Economic

Banque Nationale warning meets Banque du Canada’s rate pause as inflation pressure builds

banque nationale sits at the center of a tense moment for Canadian borrowers, businesses, and policymakers as the Bank of Canada prepares to explain how a war-driven energy shock is feeding inflation. In Ottawa, the central bank is expected to update its outlook Wednesday while also announcing its next rate decision, with markets and economists largely anticipating another hold at 2. 25%.

Why is Banque Nationale drawing attention now?

The immediate focus is not only the rate decision itself, but the warning from Banque Nationale’s chief executive, who has urged caution as the central bank weighs the fallout from higher energy prices. The message lands at a time when the Bank of Canada has already held its policy rate at 2. 25% for three straight decisions.

For households, that means a familiar mix of uncertainty and waiting. Mortgage borrowers, small-business owners, and consumers are all watching to see whether the central bank treats the current inflation pressure as temporary or as the beginning of something broader. The answer matters because the path from gasoline prices to everyday costs can move slowly, then suddenly become visible in grocery bills, transportation charges, and business pricing.

Economist Nathan Janzen, deputy chief economist at the Royal Bank, expects the Bank of Canada to keep rates unchanged this week while tracking the effect of rising energy costs on inflation. His view reflects a broader market expectation, with financial markets placing more than a 93% probability on a hold Wednesday.

What is driving the inflation debate at the Bank of Canada?

The central bank is facing a dual challenge: a shock that can weaken economic activity while also lifting prices. Tony Stillo, director of Canadian economics at Oxford Economics, says the Bank of Canada’s closely watched core inflation indicators are sending reassuring signs, adding that they appear somewhat softer than expected and may have been welcomed by policymakers.

That matters because the bank is trying to avoid overreacting to a first wave of energy-driven inflation while still preventing higher expectations from settling in. Governor Tiff Macklem said after the March rate decision that the bank would not respond to the initial jump in inflation tied to the oil shock, but would act to ensure inflation pressures do not become entrenched.

Statistique Canada added to that picture last week by showing that headline inflation rose to 2. 4% in March, up from 1. 8% in February. The timing matters: the increase offered a first glimpse of how the war in Iran was beginning to affect Canadian prices.

How far can the energy shock spread?

Janzen warns that it may take several months before the impact of the conflict reaches beyond gasoline prices and begins to show up in other parts of the consumer basket. That lag is important for families trying to plan monthly budgets, because the first visible change is often at the pump, while the broader cost effects can emerge later through businesses passing on higher costs.

He notes that managing global commodity prices such as oil is well beyond the Bank of Canada’s power. Still, he argues the central bank cannot ignore energy-linked inflation indefinitely, especially if higher pump prices begin feeding stronger inflation expectations among consumers and businesses.
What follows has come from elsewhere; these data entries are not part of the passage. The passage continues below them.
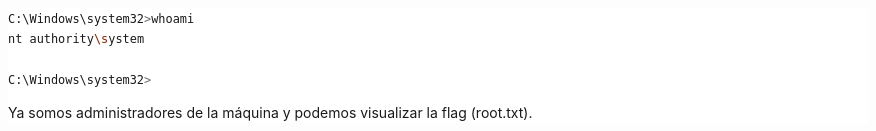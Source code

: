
 ```bash
C:\Windows\system32>whoami
nt authority\system

C:\Windows\system32>
```

Ya somos administradores de la máquina y podemos visualizar la flag (root.txt).
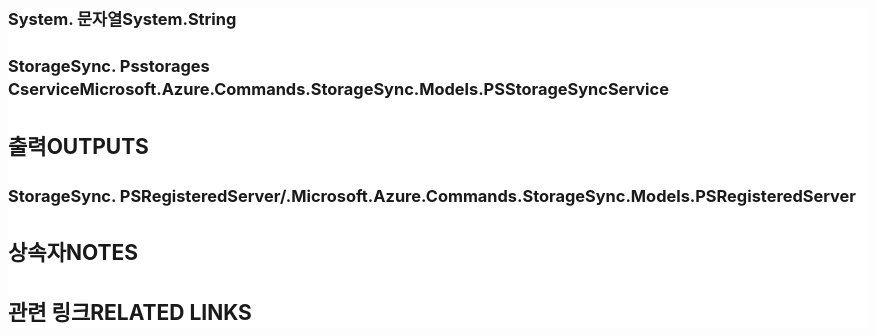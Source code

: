 ### <span data-ttu-id="e30a6-141">System. 문자열</span><span class="sxs-lookup"><span data-stu-id="e30a6-141">System.String</span></span>

### <span data-ttu-id="e30a6-142">StorageSync. Psstorages<c13> Cservice</span><span class="sxs-lookup"><span data-stu-id="e30a6-142">Microsoft.Azure.Commands.StorageSync.Models.PSStorageSyncService</span></span>

## <span data-ttu-id="e30a6-143">출력</span><span class="sxs-lookup"><span data-stu-id="e30a6-143">OUTPUTS</span></span>

### <span data-ttu-id="e30a6-144">StorageSync. PSRegisteredServer/.</span><span class="sxs-lookup"><span data-stu-id="e30a6-144">Microsoft.Azure.Commands.StorageSync.Models.PSRegisteredServer</span></span>

## <span data-ttu-id="e30a6-145">상속자</span><span class="sxs-lookup"><span data-stu-id="e30a6-145">NOTES</span></span>

## <span data-ttu-id="e30a6-146">관련 링크</span><span class="sxs-lookup"><span data-stu-id="e30a6-146">RELATED LINKS</span></span>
That risk is where the debate becomes more than technical. It shapes how people feel about prices, wages, and the stability of their own financial choices.

For now, the bank is positioned between two pressures: the need to stay patient if the shock proves temporary, and the need to stay alert if the shock starts to spread. In that space, banque nationale serves as a reminder that monetary policy is not only about numbers on a page. It is also about how those numbers reach real lives, one bill, one refill, and one uncertain month at a time.